Selon lui, Guitry, sur la
« lanterne magique » de l’écran, amitiés à Ingmar Bergman, à sa Laterna
magica
autobiographique, tant pis envers Greta Garbo la pique physique, se
déroule ainsi une sorte d’espagnolade loin de la rigolade, qu’escorte la
célèbre Suite espagnole d’Isaac Albéniz, pas encore reprise par les
Doors de Spanish Caravan, dame, qu’éclaire le
compatriote Nicolas Toporkoff, par ailleurs DP sur le Fanny (1932) de Marc
Allégret, Marcel idem. Longtemps
avant les essais pas si expérimentaux de filmé flamenco à la sauce Saura Carlos
(Flamenco,
1995, Flamenco, Flamenco, 2010, Beyond Flamenco, 2016), on y suit un
danseur souple et svelte, doté de castagnettes, au sein d’un spectacle presque
impérial, presque familial, puisque donné à domicile, chez l’accueillant
Talleyrand, faites place aux infants. A
priori capturée en prise unique, au moyen de trois caméras, depuis des perspectives
de plus en plus rapprochées, au montage assemblées, beau boulot de la Française
Jeannette Berton, ou du British
Reginald Mills, la scène s’étend moins de quatre minutes, alors que la moirée, chérie, Moira Shearer « meurt » au terme d’un quart d’heure.
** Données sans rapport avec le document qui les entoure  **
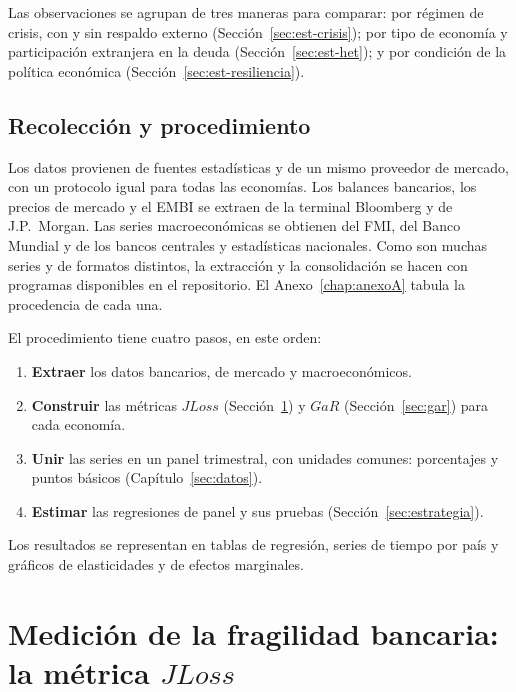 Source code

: Las observaciones se agrupan de tres maneras para comparar: por régimen de crisis, con y sin respaldo externo (Sección~\ref{sec:est-crisis}); por tipo de economía y participación extranjera en la deuda (Sección~\ref{sec:est-het}); y por condición de la política económica (Sección~\ref{sec:est-resiliencia}).

\subsection{Recolección y procedimiento}
\label{sec:procedimiento}

Los datos provienen de fuentes estadísticas y de un mismo proveedor de mercado, con un protocolo igual para todas las economías. Los balances bancarios, los precios de mercado y el EMBI se extraen de la terminal Bloomberg y de J.P.\ Morgan. Las series macroeconómicas se obtienen del FMI, del Banco Mundial y de los bancos centrales y estadísticas nacionales. Como son muchas series y de formatos distintos, la extracción y la consolidación se hacen con programas disponibles en el repositorio. El Anexo~\ref{chap:anexoA} tabula la procedencia de cada una.

El procedimiento tiene cuatro pasos, en este orden:
\begin{enumerate}
    \item \textbf{Extraer} los datos bancarios, de mercado y macroeconómicos.
    \item \textbf{Construir} las métricas $JLoss$ (Sección~\ref{sec:jloss}) y $GaR$ (Sección~\ref{sec:gar}) para cada economía.
    \item \textbf{Unir} las series en un panel trimestral, con unidades comunes: porcentajes y puntos básicos (Capítulo~\ref{sec:datos}).
    \item \textbf{Estimar} las regresiones de panel y sus pruebas (Sección~\ref{sec:estrategia}).
\end{enumerate}
Los resultados se representan en tablas de regresión, series de tiempo por país y gráficos de elasticidades y de efectos marginales.

\section{Medición de la fragilidad bancaria: la métrica \texorpdfstring{$JLoss$}{JLoss}}
\label{sec:jloss}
Vicky se mire et
s’admire au miroir mouroir, plonge dans des chaussons de délectation, de
damnation, de tout son cœur, en couleurs, écartelée entre l’art et l’amour,
impossible de décider, de s’arrêter, sacrifice sublime de rousse sans retour,
merci aussi, of course, à Jack
Cardiff & Hein Heckroth, à Andersen & Easdale. Au sujet de tout ça, qui
traumatisa un certain De Palma, j’écrivis jadis ces lignes complices,
permettez-moi de m’auto-citer, allez (L’Insoutenable Légèreté de l’être :
Notes sur les comédies musicales) :
« Tout ceci, bel et bon, pèche par didactisme – négligeons la
géographie, faisons fi des frontières : elles s’évanouissent superbement dans
le ballet halluciné des Chaussons rouges, quand Moira Shearer, pas encore
visée par le pied-couteau de la caméra du Voyeur, s’élance dans l’espace illimité de son désir, de sa passion (douloureuse, autant que les pieds en sang implicites du titre
emprunté à Andersen), de sa malédiction dansante. La caméra, à l’unisson de la
danseuse, sorcière rousse passible du bûcher (des vanités d’artiste,
préférables aux engagements trop sérieux de la guerre), de la partition
possédée de Brian Easdale, compositeur précieux trop méconnu, s’affranchit avec
ravissement de la scène théâtrale et du « quatrième mur » invisible du hors-champ.
Nous voici à l’intérieur de sa tête, dans son corps aussi flamboyant que sa
chevelure, au cœur (battant) de la danse enfin filmée, non plus enregistrée par
paresse. Cette fille va mourir, elle le sait avec nous, emportée dans sa
fantasmagorie visuelle tressant le sens païen du sacré au pur raffinement
calligraphique des Archers, mais elle vit durant ce moment, elle brûle comme aucune autre avant ni après elle,
elle imprime la pellicule à la façon dont Baudelaire parle du papier consumé
par le sceau d’authenticité des mots, du « cœur mis à nu », justement (Jennifer
Jones, dans La Renarde, ne dansera pas,
mais ranimera le feu intérieur de l’héroïne sacrificielle). »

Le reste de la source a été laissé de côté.